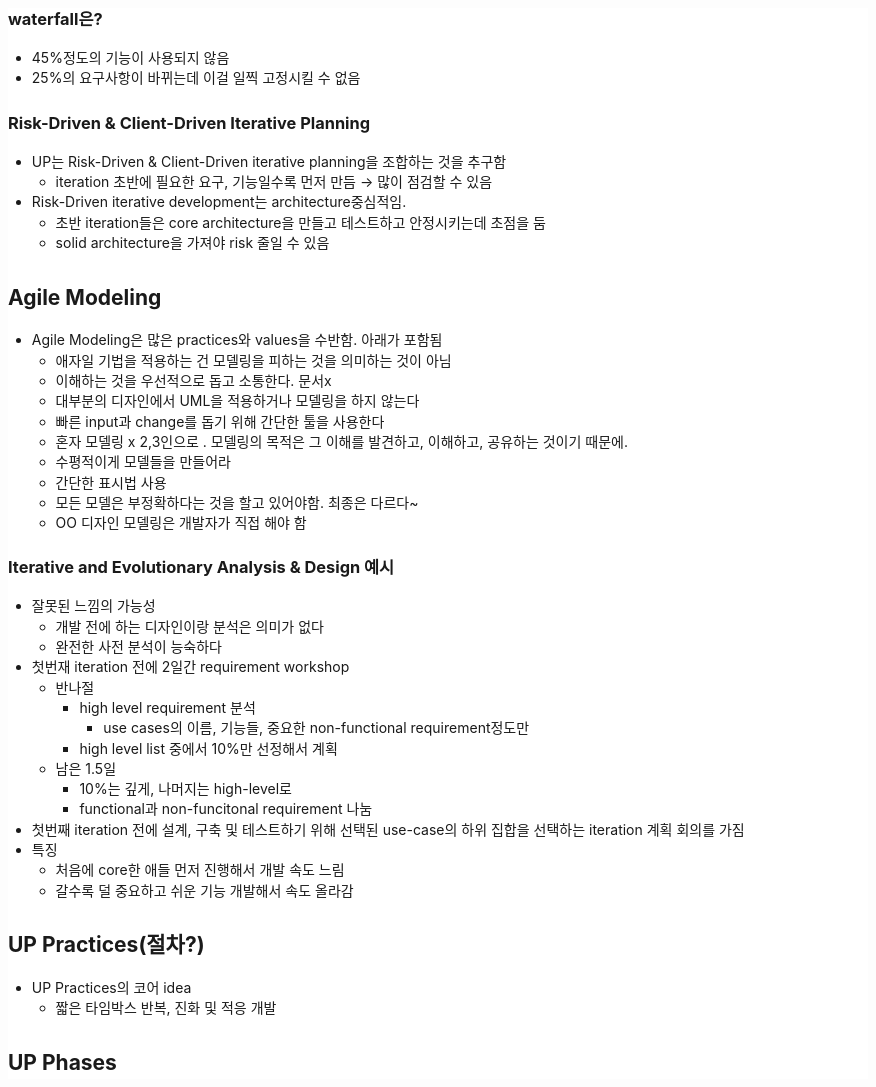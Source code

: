### waterfall은?

- 45%정도의 기능이 사용되지 않음
- 25%의 요구사항이 바뀌는데 이걸 일찍 고정시킬 수 없음

### Risk-Driven & Client-Driven Iterative Planning

- UP는 Risk-Driven & Client-Driven iterative planning을 조합하는 것을 추구함
    - iteration 초반에 필요한 요구, 기능일수록 먼저 만듬 → 많이 점검할 수 있음
- Risk-Driven iterative development는 architecture중심적임.
    - 초반 iteration들은 core architecture을 만들고 테스트하고 안정시키는데 초점을 둠
    - solid architecture을 가져야 risk 줄일 수 있음
    

## Agile Modeling

- Agile Modeling은 많은 practices와 values을 수반함. 아래가 포함됨
    - 애자일 기법을 적용하는 건 모델링을 피하는 것을 의미하는 것이 아님
    - 이해하는 것을 우선적으로 돕고 소통한다. 문서x
    - 대부분의 디자인에서 UML을 적용하거나 모델링을 하지 않는다
    - 빠른 input과 change를 돕기 위해 간단한 툴을 사용한다
    - 혼자 모델링 x 2,3인으로 . 모델링의 목적은 그 이해를 발견하고, 이해하고, 공유하는 것이기 때문에.
    - 수평적이게 모델들을 만들어라
    - 간단한 표시법 사용
    - 모든 모델은 부정확하다는 것을 할고 있어야함. 최종은 다르다~
    - OO 디자인 모델링은 개발자가 직접 해야 함
    

### Iterative and Evolutionary Analysis & Design 예시

- 잘못된 느낌의 가능성
    - 개발 전에 하는 디자인이랑 분석은 의미가 없다
    - 완전한 사전 분석이 능숙하다
- 첫번재 iteration 전에 2일간 requirement workshop
    - 반나절
        - high level requirement 분석
            - use cases의 이름, 기능들, 중요한 non-functional requirement정도만
        - high level list 중에서 10%만 선정해서 계획
    - 남은 1.5일
        - 10%는 깊게, 나머지는 high-level로
        - functional과 non-funcitonal requirement 나눔
- 첫번째 iteration 전에 설계, 구축 및 테스트하기 위해 선택된 use-case의 하위 집합을 선택하는 iteration 계획 회의를 가짐
- 특징
    - 처음에 core한 애들 먼저 진행해서 개발 속도 느림
    - 갈수록 덜 중요하고 쉬운 기능 개발해서 속도 올라감

## UP Practices(절차?)

- UP Practices의 코어 idea
    - 짧은 타임박스 반복, 진화 및 적응 개발

## UP Phases
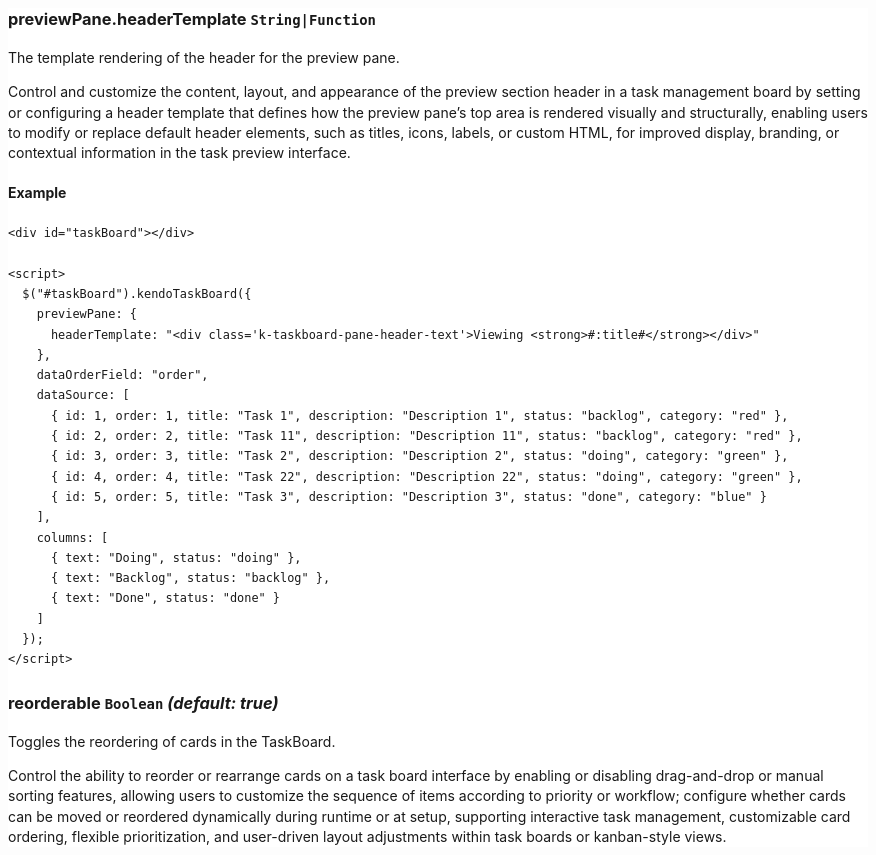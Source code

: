### previewPane.headerTemplate `String|Function`

The template rendering of the header for the preview pane.


<div class="meta-api-description">
Control and customize the content, layout, and appearance of the preview section header in a task management board by setting or configuring a header template that defines how the preview pane’s top area is rendered visually and structurally, enabling users to modify or replace default header elements, such as titles, icons, labels, or custom HTML, for improved display, branding, or contextual information in the task preview interface.
</div>

#### Example

    <div id="taskBoard"></div>

    <script>
      $("#taskBoard").kendoTaskBoard({
        previewPane: {
          headerTemplate: "<div class='k-taskboard-pane-header-text'>Viewing <strong>#:title#</strong></div>"
        },
        dataOrderField: "order",
        dataSource: [
          { id: 1, order: 1, title: "Task 1", description: "Description 1", status: "backlog", category: "red" },
          { id: 2, order: 2, title: "Task 11", description: "Description 11", status: "backlog", category: "red" },
          { id: 3, order: 3, title: "Task 2", description: "Description 2", status: "doing", category: "green" },
          { id: 4, order: 4, title: "Task 22", description: "Description 22", status: "doing", category: "green" },
          { id: 5, order: 5, title: "Task 3", description: "Description 3", status: "done", category: "blue" }
        ],
        columns: [
          { text: "Doing", status: "doing" },
          { text: "Backlog", status: "backlog" },
          { text: "Done", status: "done" }
        ]
      });
    </script>

### reorderable `Boolean` *(default: true)*

Toggles the reordering of cards in the TaskBoard.


<div class="meta-api-description">
Control the ability to reorder or rearrange cards on a task board interface by enabling or disabling drag-and-drop or manual sorting features, allowing users to customize the sequence of items according to priority or workflow; configure whether cards can be moved or reordered dynamically during runtime or at setup, supporting interactive task management, customizable card ordering, flexible prioritization, and user-driven layout adjustments within task boards or kanban-style views.
</div>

--

Work instruction: Restate the material above word for word; pictures do not belong in the copy.

Your solution:
Source code

:### waterfall은?

- 45%정도의 기능이 사용되지 않음
- 25%의 요구사항이 바뀌는데 이걸 일찍 고정시킬 수 없음

### Risk-Driven & Client-Driven Iterative Planning

- UP는 Risk-Driven & Client-Driven iterative planning을 조합하는 것을 추구함
    - iteration 초반에 필요한 요구, 기능일수록 먼저 만듬 → 많이 점검할 수 있음
- Risk-Driven iterative development는 architecture중심적임.
    - 초반 iteration들은 core architecture을 만들고 테스트하고 안정시키는데 초점을 둠
    - solid architecture을 가져야 risk 줄일 수 있음
    

## Agile Modeling

- Agile Modeling은 많은 practices와 values을 수반함. 아래가 포함됨
    - 애자일 기법을 적용하는 건 모델링을 피하는 것을 의미하는 것이 아님
    - 이해하는 것을 우선적으로 돕고 소통한다. 문서x
    - 대부분의 디자인에서 UML을 적용하거나 모델링을 하지 않는다
    - 빠른 input과 change를 돕기 위해 간단한 툴을 사용한다
    - 혼자 모델링 x 2,3인으로 . 모델링의 목적은 그 이해를 발견하고, 이해하고, 공유하는 것이기 때문에.
    - 수평적이게 모델들을 만들어라
    - 간단한 표시법 사용
    - 모든 모델은 부정확하다는 것을 할고 있어야함. 최종은 다르다~
    - OO 디자인 모델링은 개발자가 직접 해야 함
    

### Iterative and Evolutionary Analysis & Design 예시

- 잘못된 느낌의 가능성
    - 개발 전에 하는 디자인이랑 분석은 의미가 없다
    - 완전한 사전 분석이 능숙하다
- 첫번재 iteration 전에 2일간 requirement workshop
    - 반나절
        - high level requirement 분석
            - use cases의 이름, 기능들, 중요한 non-functional requirement정도만
        - high level list 중에서 10%만 선정해서 계획
    - 남은 1.5일
        - 10%는 깊게, 나머지는 high-level로
        - functional과 non-funcitonal requirement 나눔
- 첫번째 iteration 전에 설계, 구축 및 테스트하기 위해 선택된 use-case의 하위 집합을 선택하는 iteration 계획 회의를 가짐
- 특징
    - 처음에 core한 애들 먼저 진행해서 개발 속도 느림
    - 갈수록 덜 중요하고 쉬운 기능 개발해서 속도 올라감

## UP Practices(절차?)

- UP Practices의 코어 idea
    - 짧은 타임박스 반복, 진화 및 적응 개발

## UP Phases
Source code

:### previewPane.headerTemplate `String|Function`

The template rendering of the header for the preview pane.


<div class="meta-api-description">
Control and customize the content, layout, and appearance of the preview section header in a task management board by setting or configuring a header template that defines how the preview pane’s top area is rendered visually and structurally, enabling users to modify or replace default header elements, such as titles, icons, labels, or custom HTML, for improved display, branding, or contextual information in the task preview interface.
</div>

#### Example

    <div id="taskBoard"></div>

    <script>
      $("#taskBoard").kendoTaskBoard({
        previewPane: {
          headerTemplate: "<div class='k-taskboard-pane-header-text'>Viewing <strong>#:title#</strong></div>"
        },
        dataOrderField: "order",
        dataSource: [
          { id: 1, order: 1, title: "Task 1", description: "Description 1", status: "backlog", category: "red" },
          { id: 2, order: 2, title: "Task 11", description: "Description 11", status: "backlog", category: "red" },
          { id: 3, order: 3, title: "Task 2", description: "Description 2", status: "doing", category: "green" },
          { id: 4, order: 4, title: "Task 22", description: "Description 22", status: "doing", category: "green" },
          { id: 5, order: 5, title: "Task 3", description: "Description 3", status: "done", category: "blue" }
        ],
        columns: [
          { text: "Doing", status: "doing" },
          { text: "Backlog", status: "backlog" },
          { text: "Done", status: "done" }
        ]
      });
    </script>

### reorderable `Boolean` *(default: true)*

Toggles the reordering of cards in the TaskBoard.


<div class="meta-api-description">
Control the ability to reorder or rearrange cards on a task board interface by enabling or disabling drag-and-drop or manual sorting features, allowing users to customize the sequence of items according to priority or workflow; configure whether cards can be moved or reordered dynamically during runtime or at setup, supporting interactive task management, customizable card ordering, flexible prioritization, and user-driven layout adjustments within task boards or kanban-style views.
</div>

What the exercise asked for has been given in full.